▶ _TASK REQUIREMENTS_
Going down the listing below, print exactly each line from the one with "hora, como de costume." up to and including the one with "usam o A4T.", and skip the rest.

· · · ·

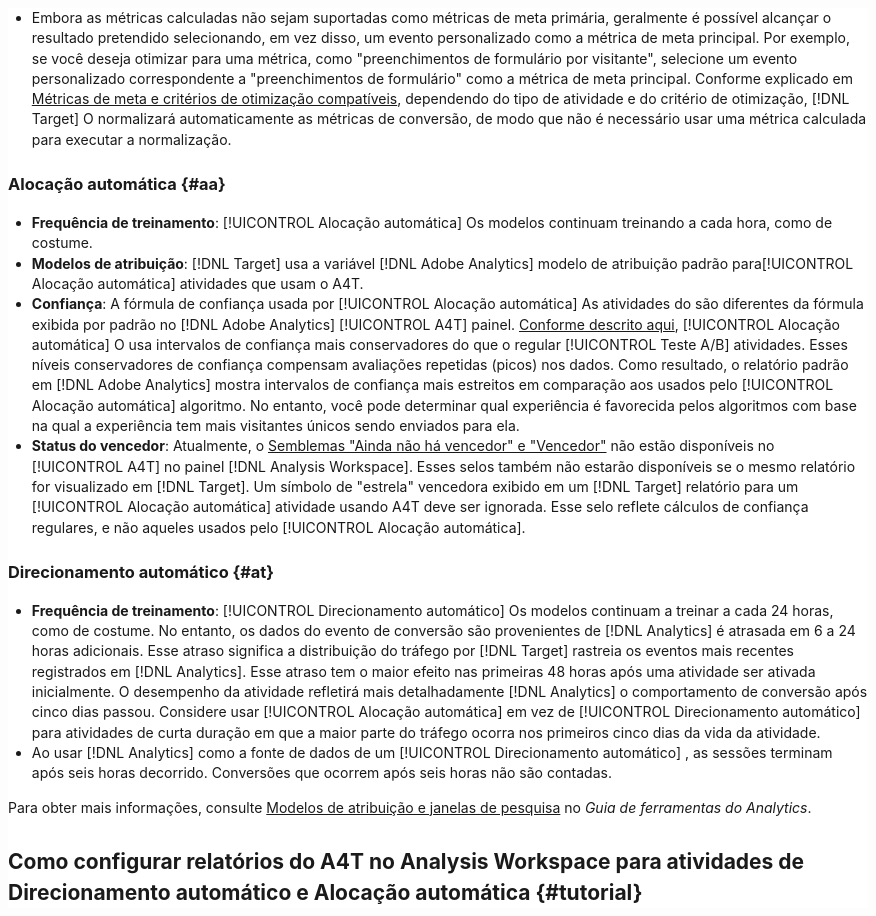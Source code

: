 * Embora as métricas calculadas não sejam suportadas como métricas de meta primária, geralmente é possível alcançar o resultado pretendido selecionando, em vez disso, um evento personalizado como a métrica de meta principal. Por exemplo, se você deseja otimizar para uma métrica, como &quot;preenchimentos de formulário por visitante&quot;, selecione um evento personalizado correspondente a &quot;preenchimentos de formulário&quot; como a métrica de meta principal. Conforme explicado em [Métricas de meta e critérios de otimização compatíveis](#supported), dependendo do tipo de atividade e do critério de otimização, [!DNL Target] O normalizará automaticamente as métricas de conversão, de modo que não é necessário usar uma métrica calculada para executar a normalização.


### Alocação automática {#aa}

* **Frequência de treinamento**: [!UICONTROL Alocação automática] Os modelos continuam treinando a cada hora, como de costume.
* **Modelos de atribuição**: [!DNL Target] usa a variável [!DNL Adobe Analytics] modelo de atribuição padrão para[!UICONTROL  Alocação automática] atividades que usam o A4T.
* **Confiança**: A fórmula de confiança usada por [!UICONTROL Alocação automática] As atividades do são diferentes da fórmula exibida por padrão no [!DNL Adobe Analytics] [!UICONTROL A4T] painel. [Conforme descrito aqui](/help/main/c-activities/automated-traffic-allocation/automated-traffic-allocation.md), [!UICONTROL Alocação automática] O usa intervalos de confiança mais conservadores do que o regular [!UICONTROL Teste A/B] atividades. Esses níveis conservadores de confiança compensam avaliações repetidas (picos) nos dados. Como resultado, o relatório padrão em [!DNL Adobe Analytics] mostra intervalos de confiança mais estreitos em comparação aos usados pelo [!UICONTROL Alocação automática] algoritmo. No entanto, você pode determinar qual experiência é favorecida pelos algoritmos com base na qual a experiência tem mais visitantes únicos sendo enviados para ela.
* **Status do vencedor**: Atualmente, o [Semblemas &quot;Ainda não há vencedor&quot; e &quot;Vencedor&quot;](/help/main/c-activities/automated-traffic-allocation/determine-winner.md) não estão disponíveis no [!UICONTROL A4T] no painel [!DNL Analysis Workspace]. Esses selos também não estarão disponíveis se o mesmo relatório for visualizado em [!DNL Target]. Um símbolo de &quot;estrela&quot; vencedora exibido em um [!DNL Target] relatório para um [!UICONTROL Alocação automática] atividade usando A4T deve ser ignorada. Esse selo reflete cálculos de confiança regulares, e não aqueles usados pelo [!UICONTROL Alocação automática].

### Direcionamento automático {#at}

* **Frequência de treinamento**: [!UICONTROL Direcionamento automático] Os modelos continuam a treinar a cada 24 horas, como de costume. No entanto, os dados do evento de conversão são provenientes de [!DNL Analytics] é atrasada em 6 a 24 horas adicionais. Esse atraso significa a distribuição do tráfego por [!DNL Target] rastreia os eventos mais recentes registrados em [!DNL Analytics]. Esse atraso tem o maior efeito nas primeiras 48 horas após uma atividade ser ativada inicialmente. O desempenho da atividade refletirá mais detalhadamente [!DNL Analytics] o comportamento de conversão após cinco dias passou. Considere usar [!UICONTROL Alocação automática] em vez de [!UICONTROL Direcionamento automático] para atividades de curta duração em que a maior parte do tráfego ocorra nos primeiros cinco dias da vida da atividade.
* Ao usar [!DNL Analytics] como a fonte de dados de um [!UICONTROL Direcionamento automático] , as sessões terminam após seis horas decorrido. Conversões que ocorrem após seis horas não são contadas.

Para obter mais informações, consulte [Modelos de atribuição e janelas de pesquisa](https://experienceleague.adobe.com/docs/analytics/analyze/analysis-workspace/attribution/models.html) no *Guia de ferramentas do Analytics*.

## Como configurar relatórios do A4T no Analysis Workspace para atividades de Direcionamento automático e Alocação automática {#tutorial}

· · · ·

▶ _SOLUTION_
* **Frequência de treinamento**: [!UICONTROL Alocação automática] Os modelos continuam treinando a cada hora, como de costume.
* **Modelos de atribuição**: [!DNL Target] usa a variável [!DNL Adobe Analytics] modelo de atribuição padrão para[!UICONTROL  Alocação automática] atividades que usam o A4T.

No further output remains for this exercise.